## Task description
The line with "软工毁了一个学期，草，但是认识了很多有趣的人，还有 tjy, ylc 他们，哈哈哈", the line with "最后一个组，只剩下 3 个人，全组 A-，太不容易了，草", and all lines between them in the material below: return these exactly, and no others.

Exercise data Start Marker

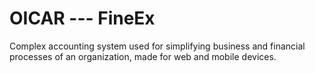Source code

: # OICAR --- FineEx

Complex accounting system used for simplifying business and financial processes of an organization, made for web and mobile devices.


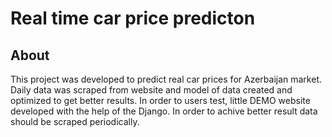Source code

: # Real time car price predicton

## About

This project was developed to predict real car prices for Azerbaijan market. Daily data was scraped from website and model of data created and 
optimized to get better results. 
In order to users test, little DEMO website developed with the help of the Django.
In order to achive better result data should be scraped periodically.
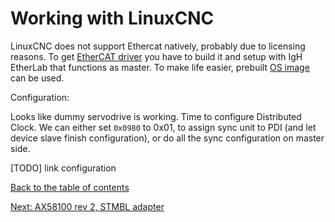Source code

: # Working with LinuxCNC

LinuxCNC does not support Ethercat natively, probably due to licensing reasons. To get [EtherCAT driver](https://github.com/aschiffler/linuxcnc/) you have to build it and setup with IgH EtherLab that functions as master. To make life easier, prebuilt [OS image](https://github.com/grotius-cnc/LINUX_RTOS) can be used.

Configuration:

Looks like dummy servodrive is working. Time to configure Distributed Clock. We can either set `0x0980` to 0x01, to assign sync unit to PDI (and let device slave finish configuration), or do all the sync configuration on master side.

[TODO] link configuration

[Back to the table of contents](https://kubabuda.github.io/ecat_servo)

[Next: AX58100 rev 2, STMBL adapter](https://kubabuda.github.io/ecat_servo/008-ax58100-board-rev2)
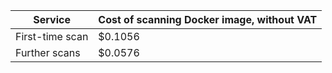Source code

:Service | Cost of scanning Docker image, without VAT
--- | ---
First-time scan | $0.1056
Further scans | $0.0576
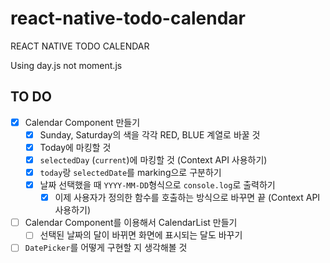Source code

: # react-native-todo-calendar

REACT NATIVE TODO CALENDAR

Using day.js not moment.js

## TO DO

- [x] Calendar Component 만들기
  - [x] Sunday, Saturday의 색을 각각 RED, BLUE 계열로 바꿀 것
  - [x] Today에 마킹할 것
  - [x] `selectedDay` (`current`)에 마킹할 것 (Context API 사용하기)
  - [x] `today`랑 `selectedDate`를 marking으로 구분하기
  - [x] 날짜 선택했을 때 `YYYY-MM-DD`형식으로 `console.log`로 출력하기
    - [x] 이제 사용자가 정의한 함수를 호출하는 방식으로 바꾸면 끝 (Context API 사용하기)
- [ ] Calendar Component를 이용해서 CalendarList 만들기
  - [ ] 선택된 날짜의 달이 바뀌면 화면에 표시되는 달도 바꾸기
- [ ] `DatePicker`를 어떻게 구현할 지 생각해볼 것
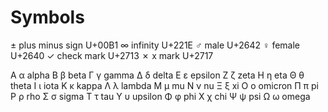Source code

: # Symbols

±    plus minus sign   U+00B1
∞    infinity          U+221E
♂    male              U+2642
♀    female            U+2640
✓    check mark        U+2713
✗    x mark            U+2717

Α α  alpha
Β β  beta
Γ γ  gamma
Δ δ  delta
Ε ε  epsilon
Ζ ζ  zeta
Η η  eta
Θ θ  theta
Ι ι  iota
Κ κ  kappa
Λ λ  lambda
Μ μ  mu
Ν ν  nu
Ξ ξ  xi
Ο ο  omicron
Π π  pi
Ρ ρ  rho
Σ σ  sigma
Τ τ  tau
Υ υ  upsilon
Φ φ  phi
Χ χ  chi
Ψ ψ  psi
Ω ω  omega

Exercise data End Marker
Exercise data Start Marker

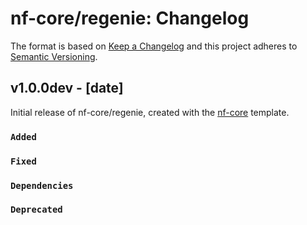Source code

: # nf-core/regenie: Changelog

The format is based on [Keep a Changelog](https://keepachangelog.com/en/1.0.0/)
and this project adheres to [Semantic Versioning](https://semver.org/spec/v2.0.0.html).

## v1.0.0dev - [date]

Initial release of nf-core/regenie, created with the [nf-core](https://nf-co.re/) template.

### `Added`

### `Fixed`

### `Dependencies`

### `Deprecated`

Exercise data End Marker
Exercise data Start Marker

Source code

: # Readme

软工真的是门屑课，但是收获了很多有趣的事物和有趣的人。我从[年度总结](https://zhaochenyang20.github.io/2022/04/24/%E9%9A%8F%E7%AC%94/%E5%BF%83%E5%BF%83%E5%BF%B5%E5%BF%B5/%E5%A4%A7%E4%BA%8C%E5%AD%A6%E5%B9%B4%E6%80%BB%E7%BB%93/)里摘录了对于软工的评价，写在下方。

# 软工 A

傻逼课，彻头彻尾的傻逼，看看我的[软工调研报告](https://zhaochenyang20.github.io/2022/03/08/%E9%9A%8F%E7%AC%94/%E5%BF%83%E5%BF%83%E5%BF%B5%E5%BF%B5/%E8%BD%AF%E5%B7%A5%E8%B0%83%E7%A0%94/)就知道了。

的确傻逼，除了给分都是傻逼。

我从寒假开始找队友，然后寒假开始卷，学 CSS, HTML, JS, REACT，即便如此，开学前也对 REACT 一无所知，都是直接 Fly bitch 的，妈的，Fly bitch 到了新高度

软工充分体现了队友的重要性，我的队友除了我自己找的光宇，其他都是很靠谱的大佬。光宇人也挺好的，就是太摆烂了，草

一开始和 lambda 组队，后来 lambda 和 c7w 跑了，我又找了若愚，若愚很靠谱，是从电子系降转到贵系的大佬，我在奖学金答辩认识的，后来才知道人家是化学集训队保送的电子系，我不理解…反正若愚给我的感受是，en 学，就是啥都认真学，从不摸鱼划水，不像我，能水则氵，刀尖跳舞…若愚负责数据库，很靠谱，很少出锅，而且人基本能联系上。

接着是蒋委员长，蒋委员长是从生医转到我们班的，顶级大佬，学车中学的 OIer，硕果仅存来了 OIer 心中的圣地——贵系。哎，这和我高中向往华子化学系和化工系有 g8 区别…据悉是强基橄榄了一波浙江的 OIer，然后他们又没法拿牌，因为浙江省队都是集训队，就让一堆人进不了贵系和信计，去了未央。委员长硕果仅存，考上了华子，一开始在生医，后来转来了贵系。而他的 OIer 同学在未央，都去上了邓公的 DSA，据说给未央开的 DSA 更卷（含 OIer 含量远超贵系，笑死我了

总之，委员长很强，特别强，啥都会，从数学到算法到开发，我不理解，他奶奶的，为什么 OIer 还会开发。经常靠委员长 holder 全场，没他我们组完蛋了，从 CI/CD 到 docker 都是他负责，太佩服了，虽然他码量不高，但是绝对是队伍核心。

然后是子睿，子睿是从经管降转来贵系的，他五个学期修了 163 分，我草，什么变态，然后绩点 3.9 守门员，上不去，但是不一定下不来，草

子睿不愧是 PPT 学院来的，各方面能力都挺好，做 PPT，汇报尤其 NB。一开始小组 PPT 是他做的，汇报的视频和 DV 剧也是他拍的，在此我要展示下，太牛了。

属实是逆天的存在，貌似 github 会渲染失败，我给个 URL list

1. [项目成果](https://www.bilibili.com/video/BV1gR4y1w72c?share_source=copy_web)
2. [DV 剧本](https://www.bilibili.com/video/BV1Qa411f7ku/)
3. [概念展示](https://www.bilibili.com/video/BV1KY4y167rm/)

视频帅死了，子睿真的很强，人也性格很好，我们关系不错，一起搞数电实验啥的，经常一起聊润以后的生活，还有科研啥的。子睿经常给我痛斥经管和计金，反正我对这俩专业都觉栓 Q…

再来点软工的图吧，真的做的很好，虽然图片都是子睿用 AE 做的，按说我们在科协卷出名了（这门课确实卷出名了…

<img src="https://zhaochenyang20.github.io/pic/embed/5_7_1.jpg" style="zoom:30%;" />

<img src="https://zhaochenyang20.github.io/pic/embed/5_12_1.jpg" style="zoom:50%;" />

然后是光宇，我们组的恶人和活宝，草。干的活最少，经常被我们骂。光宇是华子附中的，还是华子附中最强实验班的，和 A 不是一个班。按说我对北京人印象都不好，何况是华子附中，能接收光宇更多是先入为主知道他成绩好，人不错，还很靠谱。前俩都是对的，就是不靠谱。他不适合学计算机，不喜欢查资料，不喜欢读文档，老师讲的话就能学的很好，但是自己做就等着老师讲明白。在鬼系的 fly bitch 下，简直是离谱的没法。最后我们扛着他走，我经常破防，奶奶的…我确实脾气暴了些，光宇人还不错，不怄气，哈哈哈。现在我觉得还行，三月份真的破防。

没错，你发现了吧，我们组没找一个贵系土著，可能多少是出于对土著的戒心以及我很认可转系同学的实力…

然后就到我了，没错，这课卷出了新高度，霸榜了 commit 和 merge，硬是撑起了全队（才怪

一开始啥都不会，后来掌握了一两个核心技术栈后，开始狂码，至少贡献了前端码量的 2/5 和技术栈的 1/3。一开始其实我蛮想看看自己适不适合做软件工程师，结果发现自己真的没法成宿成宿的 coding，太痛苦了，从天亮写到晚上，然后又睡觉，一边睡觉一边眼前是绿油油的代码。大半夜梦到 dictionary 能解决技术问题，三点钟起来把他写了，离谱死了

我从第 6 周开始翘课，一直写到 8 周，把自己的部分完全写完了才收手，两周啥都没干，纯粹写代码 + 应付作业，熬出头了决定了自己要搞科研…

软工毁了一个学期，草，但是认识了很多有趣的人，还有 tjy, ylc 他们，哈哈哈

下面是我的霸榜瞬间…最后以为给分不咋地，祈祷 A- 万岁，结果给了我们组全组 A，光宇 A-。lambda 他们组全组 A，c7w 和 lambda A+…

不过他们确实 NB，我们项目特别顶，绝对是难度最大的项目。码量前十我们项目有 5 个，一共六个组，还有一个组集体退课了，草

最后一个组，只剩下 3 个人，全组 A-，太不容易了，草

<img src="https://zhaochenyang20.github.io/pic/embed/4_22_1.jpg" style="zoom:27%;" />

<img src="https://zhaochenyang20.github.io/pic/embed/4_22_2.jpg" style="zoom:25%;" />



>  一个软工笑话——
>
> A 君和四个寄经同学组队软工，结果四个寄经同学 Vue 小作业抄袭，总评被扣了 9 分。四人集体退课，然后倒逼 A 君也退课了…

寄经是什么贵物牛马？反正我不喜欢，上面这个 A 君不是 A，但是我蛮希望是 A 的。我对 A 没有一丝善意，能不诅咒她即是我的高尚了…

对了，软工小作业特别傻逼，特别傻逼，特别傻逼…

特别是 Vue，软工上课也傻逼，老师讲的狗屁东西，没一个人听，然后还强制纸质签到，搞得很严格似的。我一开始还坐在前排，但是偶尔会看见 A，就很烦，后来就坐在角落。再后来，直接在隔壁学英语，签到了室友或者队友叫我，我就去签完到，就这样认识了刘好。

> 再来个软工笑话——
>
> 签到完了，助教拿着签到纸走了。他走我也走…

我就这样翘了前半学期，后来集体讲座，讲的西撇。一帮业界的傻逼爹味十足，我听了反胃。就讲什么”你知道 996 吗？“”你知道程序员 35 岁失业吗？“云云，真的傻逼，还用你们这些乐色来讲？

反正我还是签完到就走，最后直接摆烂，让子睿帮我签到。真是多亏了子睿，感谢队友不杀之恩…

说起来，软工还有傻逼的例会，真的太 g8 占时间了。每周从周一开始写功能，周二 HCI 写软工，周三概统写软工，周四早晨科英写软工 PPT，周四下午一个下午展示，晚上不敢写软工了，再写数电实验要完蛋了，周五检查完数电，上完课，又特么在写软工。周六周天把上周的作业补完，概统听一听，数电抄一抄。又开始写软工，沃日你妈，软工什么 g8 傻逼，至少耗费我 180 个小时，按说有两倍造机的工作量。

Exercise data End Marker

## Response
软工毁了一个学期，草，但是认识了很多有趣的人，还有 tjy, ylc 他们，哈哈哈

下面是我的霸榜瞬间…最后以为给分不咋地，祈祷 A- 万岁，结果给了我们组全组 A，光宇 A-。lambda 他们组全组 A，c7w 和 lambda A+…

不过他们确实 NB，我们项目特别顶，绝对是难度最大的项目。码量前十我们项目有 5 个，一共六个组，还有一个组集体退课了，草

最后一个组，只剩下 3 个人，全组 A-，太不容易了，草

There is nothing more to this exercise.